R code solutions for common computational biology tasks

Summary

A repository of code examples (with explanation) on real world data files from computational biology using the data.table and ggplot2 R packages. I think data.table is perfect for computational biology tasks of all sizes. I also think ggplot2 is awesome for building intuitive visualisations of your data. Here I provide working code examples of how I do useful tasks with computational biology data using data.table and ggplot2. This is in no way intended to be 'best-practice' or 'expert' code, these are example solutions to common tasks for people new to R and data.table.
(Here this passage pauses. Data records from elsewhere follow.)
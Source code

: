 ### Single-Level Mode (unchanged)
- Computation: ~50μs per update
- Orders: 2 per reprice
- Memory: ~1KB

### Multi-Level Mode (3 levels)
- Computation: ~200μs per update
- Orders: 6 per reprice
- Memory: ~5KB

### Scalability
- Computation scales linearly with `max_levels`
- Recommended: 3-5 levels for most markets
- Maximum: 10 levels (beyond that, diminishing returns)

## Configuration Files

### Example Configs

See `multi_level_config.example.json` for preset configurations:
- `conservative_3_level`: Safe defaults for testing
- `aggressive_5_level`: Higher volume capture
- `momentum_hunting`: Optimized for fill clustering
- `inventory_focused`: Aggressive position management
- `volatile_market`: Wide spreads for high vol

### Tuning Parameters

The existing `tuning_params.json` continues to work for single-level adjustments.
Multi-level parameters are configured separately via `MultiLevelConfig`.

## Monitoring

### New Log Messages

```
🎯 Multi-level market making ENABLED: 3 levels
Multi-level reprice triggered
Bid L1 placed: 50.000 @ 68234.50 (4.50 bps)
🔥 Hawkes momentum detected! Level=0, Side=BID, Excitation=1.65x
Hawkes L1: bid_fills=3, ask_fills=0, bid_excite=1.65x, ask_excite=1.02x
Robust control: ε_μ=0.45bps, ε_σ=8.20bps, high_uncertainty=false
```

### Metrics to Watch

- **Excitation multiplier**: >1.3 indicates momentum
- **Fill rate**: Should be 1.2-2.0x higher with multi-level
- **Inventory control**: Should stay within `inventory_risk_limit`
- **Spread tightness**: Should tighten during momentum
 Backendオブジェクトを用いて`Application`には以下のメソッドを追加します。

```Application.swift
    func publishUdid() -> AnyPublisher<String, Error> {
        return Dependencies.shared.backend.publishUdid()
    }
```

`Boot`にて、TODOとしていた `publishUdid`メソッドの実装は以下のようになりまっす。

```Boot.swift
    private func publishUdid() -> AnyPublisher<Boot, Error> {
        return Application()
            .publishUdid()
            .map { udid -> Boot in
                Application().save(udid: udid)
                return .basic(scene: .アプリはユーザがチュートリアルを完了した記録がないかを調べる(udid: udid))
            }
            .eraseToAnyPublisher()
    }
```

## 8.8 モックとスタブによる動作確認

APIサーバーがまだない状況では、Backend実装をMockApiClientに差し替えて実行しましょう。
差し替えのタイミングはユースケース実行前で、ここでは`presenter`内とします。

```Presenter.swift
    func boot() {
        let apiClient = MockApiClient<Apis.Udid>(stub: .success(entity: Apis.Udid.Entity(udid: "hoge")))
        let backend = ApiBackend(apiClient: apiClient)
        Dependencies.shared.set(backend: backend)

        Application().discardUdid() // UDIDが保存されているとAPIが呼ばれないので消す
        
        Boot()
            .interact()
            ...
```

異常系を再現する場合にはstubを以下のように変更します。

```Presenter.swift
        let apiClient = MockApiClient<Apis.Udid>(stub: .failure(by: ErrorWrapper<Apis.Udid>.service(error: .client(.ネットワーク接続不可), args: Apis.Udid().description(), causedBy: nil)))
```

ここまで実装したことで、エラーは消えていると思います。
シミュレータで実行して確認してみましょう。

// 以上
I have deliberately simplified some examples to aid clarity.

How to use

This GitHub repository is an Rstudio project, download it all as a zip or clone it using 'git' on the command line.

Steps to success

  1. Start with introduction.R
  2. Have a look at the different tasks, each one is a separate R code file.
  3. Have a go at completing the code for the student tasks (1-4).
  4. Maybe also look at the basics of data.table file, for more detail on the "how" and "why" and the "special" variables of data.table.
  5. Write your own code for the 'contributed' section and submit a pull request.

December 2023 - status

  • We are recording YouTube video companions for each task, video link is available in the R source code for each task - these videos are currently unlisted.
  • Videos are being migrated to new YouTube Channel

March 2022 - Status

  • First release of the student tasks 1-3 written.
  • First release of the introduction and basics code are written.
  • First release of tasks 1-5 are written.
  • All other tasks are just placeholders.